Le président de la formation de jugement a dispensé le rapporteur public, sur sa proposition, de prononcer des conclusions à l'audience.

Les parties ont été régulièrement averties du jour de l'audience.

Le rapport de Mme Sabrina Ladoire a été entendu au cours de l'audience publique.

Considérant ce qui suit :

1. M.B..., ressortissant afghan né en 1992, déclare être entré sur le territoire français le 5 février 2017. Il s'est présenté le 14 avril 2017 à la préfecture de la Gironde afin de déposer une demande d'asile. Ses empreintes décadactylaires, qui ont été relevées après qu'il a présenté cette demande d'asile, ont révélé que le requérant était connu des autorités grecques et allemandes. Le 14 juin 2017, une demande de reprise en charge de l'intéressé a été adressée aux autorités allemandes, lesquelles se sont reconnues compétentes le 29 juin 2017. Par deux arrêtés du 26 octobre 2017, le préfet des Pyrénées-Atlantiques a décidé la remise de M. B...aux autorités allemandes responsables de l'examen de sa demande d'asile et l'a assigné à résidence. M. B...relève appel du jugement du 6 novembre 2017 et de l'ordonnance rectificative du 22 novembre 2017 par lesquels le magistrat désigné du tribunal administratif de Pau a rejeté sa demande tendant à l'annulation de ces arrêtés.
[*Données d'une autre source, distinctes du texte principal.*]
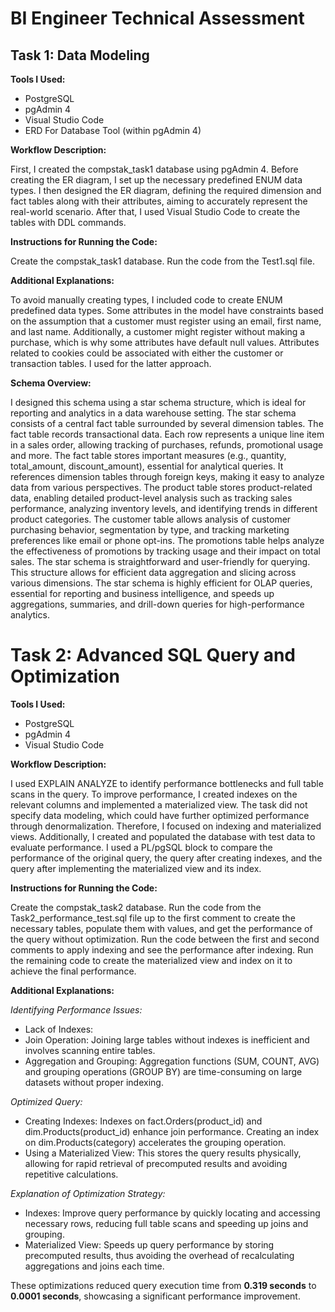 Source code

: # BI Engineer Technical Assessment

## Task 1: Data Modeling

**Tools I Used:**

- PostgreSQL
- pgAdmin 4
- Visual Studio Code
- ERD For Database Tool (within pgAdmin 4)

**Workflow Description:**

First, I created the compstak_task1 database using pgAdmin 4. 
Before creating the ER diagram, I set up the necessary predefined ENUM data types. 
I then designed the ER diagram, defining the required dimension and fact tables along with their attributes, aiming to accurately represent the real-world scenario. 
After that, I used Visual Studio Code to create the tables with DDL commands.

**Instructions for Running the Code:**

Create the compstak_task1 database.
Run the code from the Test1.sql file.

**Additional Explanations:**

To avoid manually creating types, I included code to create ENUM predefined data types. 
Some attributes in the model have constraints based on the assumption that a customer must register using an email, first name, and last name. 
Additionally, a customer might register without making a purchase, which is why some attributes have default null values. 
Attributes related to cookies could be associated with either the customer or transaction tables.
I used for the latter approach.

**Schema Overview:**

I designed this schema using a star schema structure, which is ideal for reporting and analytics in a data warehouse setting. 
The star schema consists of a central fact table surrounded by several dimension tables.
The fact table records transactional data. Each row represents a unique line item in a sales order, allowing tracking of purchases, refunds, promotional usage and more. 
The fact table stores important measures (e.g., quantity, total_amount, discount_amount), essential for analytical queries.
It references dimension tables through foreign keys, making it easy to analyze data from various perspectives. 
The product table stores product-related data, enabling detailed product-level analysis such as tracking sales performance, analyzing inventory levels, and identifying trends in different product categories. 
The customer table allows analysis of customer purchasing behavior, segmentation by type, and tracking marketing preferences like email or phone opt-ins. 
The promotions table helps analyze the effectiveness of promotions by tracking usage and their impact on total sales.
The star schema is straightforward and user-friendly for querying. 
This structure allows for efficient data aggregation and slicing across various dimensions. 
The star schema is highly efficient for OLAP queries, essential for reporting and business intelligence, and speeds up aggregations, summaries, and drill-down queries for high-performance analytics.


# Task 2: Advanced SQL Query and Optimization

**Tools I Used:**

- PostgreSQL
- pgAdmin 4
- Visual Studio Code

**Workflow Description:**

I used EXPLAIN ANALYZE to identify performance bottlenecks and full table scans in the query. 
To improve performance, I created indexes on the relevant columns and implemented a materialized view. 
The task did not specify data modeling, which could have further optimized performance through denormalization. 
Therefore, I focused on indexing and materialized views.
Additionally, I created and populated the database with test data to evaluate performance. 
I used a PL/pgSQL block to compare the performance of the original query, the query after creating indexes, and the query after implementing the materialized view and its index.

**Instructions for Running the Code:**

Create the compstak_task2 database.
Run the code from the Task2_performance_test.sql file up to the first comment to create the necessary tables, populate them with values, and get the performance of the query without optimization.
Run the code between the first and second comments to apply indexing and see the performance after indexing.
Run the remaining code to create the materialized view and index on it to achieve the final performance.

**Additional Explanations:**

*Identifying Performance Issues:*

- Lack of Indexes:
- Join Operation: Joining large tables without indexes is inefficient and involves scanning entire tables.
- Aggregation and Grouping: Aggregation functions (SUM, COUNT, AVG) and grouping operations (GROUP BY) are time-consuming on large datasets without proper indexing.

*Optimized Query:*

- Creating Indexes:
    Indexes on fact.Orders(product_id) and dim.Products(product_id) enhance join performance.
    Creating an index on dim.Products(category) accelerates the grouping operation.
- Using a Materialized View: 
    This stores the query results physically, allowing for rapid retrieval of precomputed results and avoiding repetitive calculations.

*Explanation of Optimization Strategy:*

- Indexes: Improve query performance by quickly locating and accessing necessary rows, reducing full table scans and speeding up joins and grouping.
- Materialized View: Speeds up query performance by storing precomputed results, thus avoiding the overhead of recalculating aggregations and joins each time.

These optimizations reduced query execution time from **0.319 seconds** to **0.0001 seconds**, showcasing a significant performance improvement.
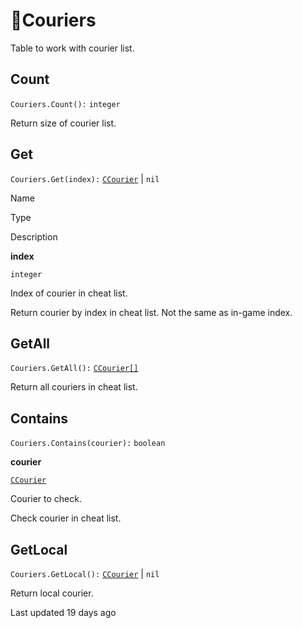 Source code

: # 🚚Couriers

Table to work with courier list\.

## [](#count)Count

`Couriers.Count():` `integer`

Return size of courier list\.

## [](#get)Get

`Couriers.Get(index):` [`CCourier`](https://uczone.gitbook.io/api-v2.0/game-components/core/courier) \| `nil`

Name

Type

Description

**index**

`integer`

Index of courier in cheat list\.

Return courier by index in cheat list\. Not the same as in\-game index\.

## [](#getall)GetAll

`Couriers.GetAll():` [`CCourier[]`](https://uczone.gitbook.io/api-v2.0/game-components/core/courier)

Return all couriers in cheat list\.

## [](#contains)Contains

`Couriers.Contains(courier):` `boolean`

**courier**

[`CCourier`](https://uczone.gitbook.io/api-v2.0/game-components/core/courier)

Courier to check\.

Check courier in cheat list\.

## [](#getlocal)GetLocal

`Couriers.GetLocal():` [`CCourier`](https://uczone.gitbook.io/api-v2.0/game-components/core/courier) \| `nil`

Return local courier\.

Last updated 19 days ago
Sur les conclusions à fin d'annulation :

En ce qui concerne la décision de transfert aux autorités allemandes :

2. En premier lieu, aux termes de l'article L. 742-3 du code de l'entrée et du séjour des étrangers et du droit d'asile : " Sous réserve du second alinéa de l'article L. 742-1, l'étranger dont l'examen de la demande d'asile relève de la responsabilité d'un autre Etat peut faire l'objet d'un transfert vers l'Etat responsable de cet examen. Toute décision de transfert fait l'objet d'une décision écrite motivée prise par l'autorité administrative. Cette décision est notifiée à l'intéressé. Elle mentionne les voies et délais de recours ainsi que le droit d'avertir ou de faire avertir son consulat, un conseil ou toute personne de son choix. Lorsque l'intéressé n'est pas assisté d'un conseil, les principaux éléments de la décision lui sont communiqués dans une langue qu'il comprend ou dont il est raisonnable de penser qu'il la comprend. ".
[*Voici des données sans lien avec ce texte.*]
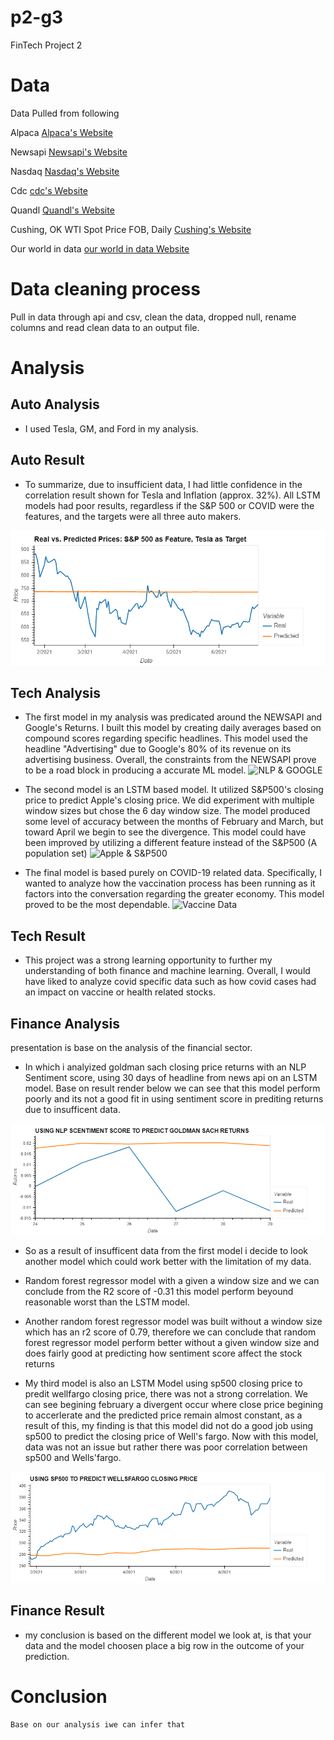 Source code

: # p2-g3
FinTech Project 2

# Data
Data Pulled from following

Alpaca [Alpaca's Website](https://alpaca.markets/)

Newsapi [Newsapi's Website](https://newsapi.org//)

Nasdaq [Nasdaq's Website](https://www.nasdaq.com/)

Cdc [cdc's Website](https://www.cdc.gov/)

Quandl [Quandl's Website](https://www.quandl.com/)

Cushing, OK WTI Spot Price FOB, Daily [Cushing's Website](https://www.quandl.com/data/EIA/PET_RWTC_D-Cushing-OK-WTI-Spot-Price-FOB-Daily)

Our world in data [our world in data Website](https://ourworldindata.org/)




# Data cleaning process
Pull in data through api and csv, clean the data, dropped null, rename columns and read clean data to an output file.

# Analysis
## Auto Analysis
* I used Tesla, GM, and Ford in my analysis. 
## Auto Result
* To summarize, due to insufficient data, I had little confidence in the correlation result shown for Tesla and Inflation (approx. 32%). All LSTM models had poor results, regardless if the S&P 500 or COVID were the features, and the targets were all three auto makers.  


![alttext](image/sp500_tesla.png)

## Tech Analysis
* The first model in my analysis was predicated around the NEWSAPI and Google's Returns. I built this model by creating daily averages based on compound scores regarding specific headlines. This model used the headline "Advertising" due to Google's 80% of its revenue on its advertising business. Overall, the constraints from the NEWSAPI prove to be a road block in producing a accurate ML model. 
![NLP & GOOGLE](Google.png)

* The second model is an LSTM based model. It utilized S&P500's closing price to predict Apple's closing price. We did experiment with multiple window sizes but chose the 6 day window size. The model produced some level of accuracy between the months of February and March, but toward April we begin to see the divergence. This model could have been improved by utilizing a different feature instead of the S&P500 (A population set)
![Apple & S&P500](appleplot.png)
* The final model is based purely on COVID-19 related data. Specifically, I wanted to analyze how the vaccination process has been running as it factors into the conversation regarding the greater economy. This model proved to be the most dependable. 
![Vaccine Data](vaccine.png)
## Tech Result
* This project was a strong learning opportunity to further my understanding of both finance and machine learning. Overall, I would have liked to analyze covid specific data such as how covid cases had an impact on vaccine or health related stocks. 

## Finance Analysis
presentation is base on the analysis of the financial sector.

* In which i analyized goldman sach closing price returns with an NLP Sentiment score, using 30 days of headline from news api on an LSTM model. Base on result render below we can see that this model perform poorly and its not a good fit in using sentiment score in prediting returns due to insufficent data.


![alttext](image/Billie_nlp_gm.png)

* So as a result of insufficent data from the first model i decide to look another model which could work better with the limitation of my data.

*  Random forest regressor model with a given a window size and we can conclude from the R2 score of -0.31 this model perform beyound reasonable worst than the LSTM model.


* Another random forest regressor model was built without a window size which has an r2 score of 0.79, therefore we can conclude that random forest regressor model perform better without a given window size and does fairly good at predicting how sentiment score affect the stock returns


* My third model is also an LSTM Model using sp500 closing price to predit wellfargo closing price, there was not a strong correlation. We can see begining february a divergent occur where close price begining to accerlerate and the predicted price remain almost constant, as a result of this, my finding is that this model did not do a good job using sp500 to predict the closing price of Well's fargo. Now with this model, data was not an issue but rather there was poor correlation between sp500 and Wells'fargo.

![alttext](image/Billie_covidchart.png)  

## Finance Result 
* my conclusion is based on the different model we look at, is that your data and the model choosen place a big row in the outcome of your prediction.
    

# Conclusion   
    Base on our analysis iwe can infer that 
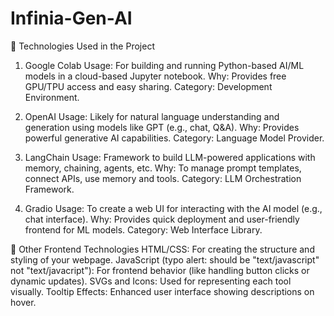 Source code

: # Infinia-Gen-AI

🔧 Technologies Used in the Project

1. Google Colab
Usage: For building and running Python-based AI/ML models in a cloud-based Jupyter notebook.
Why: Provides free GPU/TPU access and easy sharing.
Category: Development Environment.

2. OpenAI
Usage: Likely for natural language understanding and generation using models like GPT (e.g., chat, Q&A).
Why: Provides powerful generative AI capabilities.
Category: Language Model Provider.

3. LangChain
Usage: Framework to build LLM-powered applications with memory, chaining, agents, etc.
Why: To manage prompt templates, connect APIs, use memory and tools.
Category: LLM Orchestration Framework.

4. Gradio
Usage: To create a web UI for interacting with the AI model (e.g., chat interface).
Why: Provides quick deployment and user-friendly frontend for ML models.
Category: Web Interface Library.

🧱 Other Frontend Technologies
HTML/CSS: For creating the structure and styling of your webpage.
JavaScript (typo alert: should be "text/javascript" not "text/javacript"): For frontend behavior (like handling button clicks or dynamic updates).
SVGs and Icons: Used for representing each tool visually.
Tooltip Effects: Enhanced user interface showing descriptions on hover.
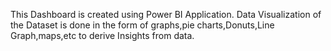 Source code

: This Dashboard is created using Power BI Application.
Data Visualization of the Dataset is done in the form of graphs,pie charts,Donuts,Line Graph,maps,etc to derive Insights from data.
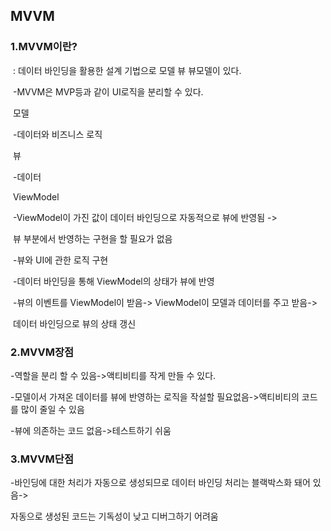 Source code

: ## MVVM

### 1.MVVM이란?

​	: 데이터 바인딩을 활용한 설계 기법으로 모델 뷰 뷰모델이 있다.

​	-MVVM은 MVP등과 같이 UI로직을 분리할 수 있다.

​	모델

​	-데이터와 비즈니스 로직

​	뷰

​	-데이터

​	ViewModel

​	-ViewModel이 가진 값이 데이터 바인딩으로 자동적으로 뷰에 반영됨 -> 

​	 뷰 부분에서 반영하는 구현을 할 필요가 없음

​	-뷰와 UI에 관한 로직 구현

​	-데이터 바인딩을 통해 ViewModel의 상태가 뷰에 반영

​	-뷰의 이벤트를 ViewModel이 받음-> ViewModel이 모델과 데이터를 주고 받음-> 

​	 데이터 바인딩으로 뷰의 상태 갱신

### 2.MVVM장점

-역할을 분리 할 수 있음->액티비티를 작게 만들 수 있다.

-모델이서 가져온 데이터를 뷰에 반영하는 로직을 작설할 필요없음->액티비티의 코드를 많이 줄일 수 있음

-뷰에 의존하는 코드 없음->테스트하기 쉬움

### 3.MVVM단점

-바인딩에 대한 처리가 자동으로 생성되므로 데이터 바인딩 처리는 블랙박스화 돼어 있음->

 자동으로 생성된 코드는 기독성이 낮고 디버그하기 어려움

 

​	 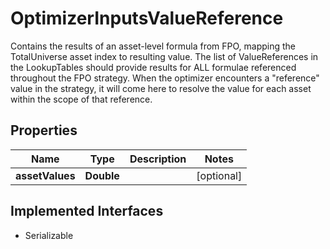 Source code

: 

# OptimizerInputsValueReference

Contains the results of an asset-level formula from FPO, mapping the TotalUniverse asset index to resulting value. The list of ValueReferences in the LookupTables should provide results for ALL formulae referenced throughout the FPO strategy. When the optimizer encounters a \"reference\" value in the strategy, it will come here to resolve the value for each asset within the scope of that reference.

## Properties

Name | Type | Description | Notes
------------ | ------------- | ------------- | -------------
**assetValues** | **Double** |  |  [optional]


## Implemented Interfaces

* Serializable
3. A l'appui des moyens tirés de l'insuffisance de motivation de la décision prononçant sa remise aux autorités allemandes et de l'absence de mention, dans cette décision, de son droit d'avertir son consulat, M. B...ne se prévaut devant la cour d'aucun élément de fait ou de droit nouveau par rapport à l'argumentation développée en première instance et ne critique pas utilement les réponses apportées sur ces points par le tribunal administratif. Il y a donc lieu d'écarter ces moyens par adoption des motifs pertinemment retenus par le premier juge. En outre, le fait que l'arrêté n'ait pas mentionné les dates précises du relevé de ses empreintes décadactylaires et de son entretien n'est pas de nature à entacher l'arrêté d'une insuffisance de motivation.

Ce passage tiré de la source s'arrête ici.